Die neue Koalition stehe „für eine Politik, die im System spart und nicht bei den Menschen“, versprach Kurz. Man wolle die Steuerzahler entlasten, den Standort stärken, für mehr Sicherheit sorgen und illegale Migration bekämpfen. Man habe alle Bereiche intensiv verhandelt, betonte auch FPÖ-Chef Heinz-Christian Strache. Kurz und Strache bedankten sich in dem knapp sechsminütigen gemeinsamen Statement gegenseitig, aber auch bei allen Verhandlern und den beigezogenen Experten. Auch Strache hob die gegenseitige Wertschätzung bei den Verhandlungen hervor. Zum Abschluss des Auftritts, bei dem keine Fragen zugelassen waren, lieferten die beiden Parteichefs noch einen Handshake für die Fotografen und TV-Kameras.

SPÖ hofft auf Van der Bellen

Dass die FPÖ in der neuen Regierung sowohl das Innen- als auch das Verteidiungsressort innehaben könnte, stößt bei der SPÖ auf Ablehnung. „Auch aus historischen Gründen“ habe man dies in der Vergangenheit nicht getan, sagte der geschäftsführende Klubobmann Andreas Schieder. „So eine problematische Machtkonzentration darf nicht passieren“, hieß es am Freitag in einer Aussendung.

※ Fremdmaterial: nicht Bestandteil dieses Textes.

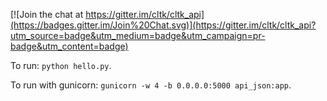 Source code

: [![Join the chat at https://gitter.im/cltk/cltk_api](https://badges.gitter.im/Join%20Chat.svg)](https://gitter.im/cltk/cltk_api?utm_source=badge&utm_medium=badge&utm_campaign=pr-badge&utm_content=badge)

To run: `python hello.py`.

To run with gunicorn: `gunicorn -w 4 -b 0.0.0.0:5000 api_json:app`.
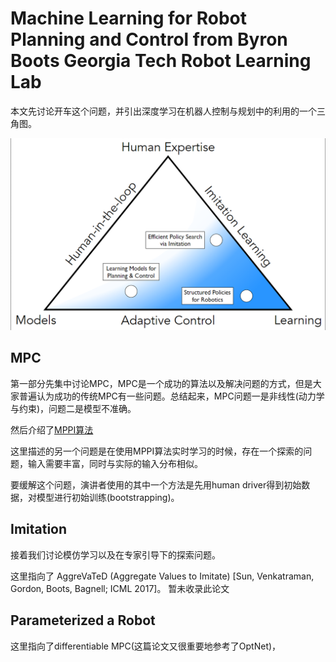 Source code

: # Machine Learning for Robot Planning and Control from  Byron Boots Georgia Tech Robot Learning Lab

本文先讨论开车这个问题，并引出深度学习在机器人控制与规划中的利用的一个三角图。

![图片](./res/机器人思路融合三角.png)

## MPC
第一部分先集中讨论MPC，MPC是一个成功的算法以及解决问题的方式，但是大家普遍认为成功的传统MPC有一些问题。总结起来，MPC问题一是非线性(动力学与约束)，问题二是模型不准确。

然后介绍了[MPPI算法](./Aggressive_Driving_with_Model_Predictive_Path_Integral_Control.md)

这里描述的另一个问题是在使用MPPI算法实时学习的时候，存在一个探索的问题，输入需要丰富，同时与实际的输入分布相似。

要缓解这个问题，演讲者使用的其中一个方法是先用human driver得到初始数据，对模型进行初始训练(bootstrapping)。

## Imitation
接着我们讨论模仿学习以及在专家引导下的探索问题。

这里指向了 AggreVaTeD (Aggregate Values to Imitate) [Sun, Venkatraman, Gordon, Boots, Bagnell; ICML 2017]。 暂未收录此论文

## Parameterized a Robot

这里指向了differentiable MPC(这篇论文又很重要地参考了OptNet)，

„Damit wäre die gesamte Staatsgewalt mit sämtlichen Polizisten, Soldaten und Geheimdiensten bei einer Partei“, warnte der SPÖ-Klubchef vor den Plänen, sowohl Innen- als auch Verteidigungsministerium in die Hand von FPÖ-Ministern zu geben. Schieder hofft nun auf Bundespräsident Alexander Van der Bellen, bei dem die „Letztentscheidung“ liege: „Ich hoffe, dass er diese Machtaufteilung nicht zulässt.“

Demonstrationen geplant

Sechs Demonstrationen gegen eine schwarz-blaue Regierung sind für Montag, den voraussichtlichen Tag der Angelobung, angemeldet. Organisatoren sind etwa die Österreichische Hochschülerschaft (ÖH), die Offensive gegen Rechts und die Plattform Radikale Linke sowie Asyl in Not.

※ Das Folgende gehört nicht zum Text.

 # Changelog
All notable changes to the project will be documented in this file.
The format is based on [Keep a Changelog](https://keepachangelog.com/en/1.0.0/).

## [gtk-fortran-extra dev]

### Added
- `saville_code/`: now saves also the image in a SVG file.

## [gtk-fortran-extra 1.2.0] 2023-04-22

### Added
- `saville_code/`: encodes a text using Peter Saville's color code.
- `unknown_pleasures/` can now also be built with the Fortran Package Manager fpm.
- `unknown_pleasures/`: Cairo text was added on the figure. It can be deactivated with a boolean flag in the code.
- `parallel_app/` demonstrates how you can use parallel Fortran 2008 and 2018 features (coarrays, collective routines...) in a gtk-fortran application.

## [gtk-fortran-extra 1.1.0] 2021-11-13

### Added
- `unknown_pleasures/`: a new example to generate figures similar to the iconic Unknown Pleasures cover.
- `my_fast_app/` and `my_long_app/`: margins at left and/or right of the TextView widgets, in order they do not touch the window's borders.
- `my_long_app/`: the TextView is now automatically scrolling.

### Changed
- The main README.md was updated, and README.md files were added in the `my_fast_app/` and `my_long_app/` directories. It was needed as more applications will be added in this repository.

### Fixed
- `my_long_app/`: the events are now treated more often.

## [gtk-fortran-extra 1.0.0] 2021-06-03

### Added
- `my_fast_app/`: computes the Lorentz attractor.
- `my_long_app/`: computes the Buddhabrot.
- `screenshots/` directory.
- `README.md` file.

Von mehreren Orten Wiens wollen sich die Demonstranten in Richtung Heldenplatz begeben, Details gab die Polizei auf Anfrage noch nicht bekannt.

„Die neue Koalition steht für eine Politik, die im System spart und nicht bei den Menschen.

Verhandlungen in Zahlen

60 Tage lagen durchschnittlich zwischen Wahltag und Tag der Angelobung bei den Regierungsbildungen seit 1945. Wenn wie geplant am Montag die neue Regierung angelobt wird, sind 64 Tage seit der Wahl vergangen.

10 Tage nach der Wahl vom 15. Oktober haben sich Vertreter von ÖVP und FPÖ zur ersten Runde der Koalitionsverhandlungen getroffen.

86 der 183 Abgeordneten zum Nationalrat wurden am 9. November erstmals angelobt. Die Frauenquote stieg von 31 auf 34 Prozent – der beste Wert seit 2002.